▶ **Exercise requirements**
Which of the lines below mention the word "paul"? Pull each one out.
====== Data to use
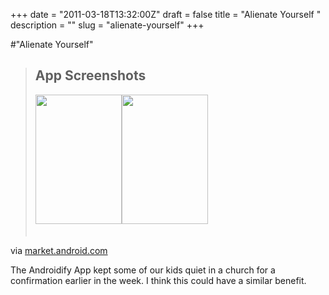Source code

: +++
date = "2011-03-18T13:32:00Z"
draft = false
title = "Alienate Yourself "
description = ""
slug = "alienate-yourself"
+++

#"Alienate Yourself"


 <div class="posterous_bookmarklet_entry">
<blockquote class="posterous_long_quote">
<div class="doc-overview-screenshots">
<h2>App Screenshots</h2>
<div class="doc-screenshot-section">
<div class="carousel-mini doc-screenshot-carousel-pages">
<div class="carousel-pages" style="height: 227px;">
<div class="carousel-pages-wrapper">
<div class="carousel-page"><img class="doc-screenshot-img" title="Paul" src="https://ssl.gstatic.com/android/market/com.paulthemovie.paul/ss-2-320-480-160-0-197f4b851e78c94e21e5a11c1d17aef5333f3ee8" height="207" alt="" width="138" /><img class="doc-screenshot-img" title="Paul" src="https://ssl.gstatic.com/android/market/com.paulthemovie.paul/ss-1-320-480-160-0-f21993afe340a7d5035a3d27282a45a2cb442a58" height="207" alt="" width="138" /></div>
</div>
</div>
</div>
</div>
</div>
</blockquote>
<div class="posterous_quote_citation">via <a href="https://market.android.com/details?id=com.paulthemovie.paul">market.android.com</a></div>
<p>The Androidify App kept some of our kids quiet in a church for a confirmation earlier in the week. I think this could have a similar benefit.</p>
</div>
============
▶ **Solution for this task**
<div class="carousel-page"><img class="doc-screenshot-img" title="Paul" src="https://ssl.gstatic.com/android/market/com.paulthemovie.paul/ss-2-320-480-160-0-197f4b851e78c94e21e5a11c1d17aef5333f3ee8" height="207" alt="" width="138" /><img class="doc-screenshot-img" title="Paul" src="https://ssl.gstatic.com/android/market/com.paulthemovie.paul/ss-1-320-480-160-0-f21993afe340a7d5035a3d27282a45a2cb442a58" height="207" alt="" width="138" /></div>
<div class="posterous_quote_citation">via <a href="https://market.android.com/details?id=com.paulthemovie.paul">market.android.com</a></div>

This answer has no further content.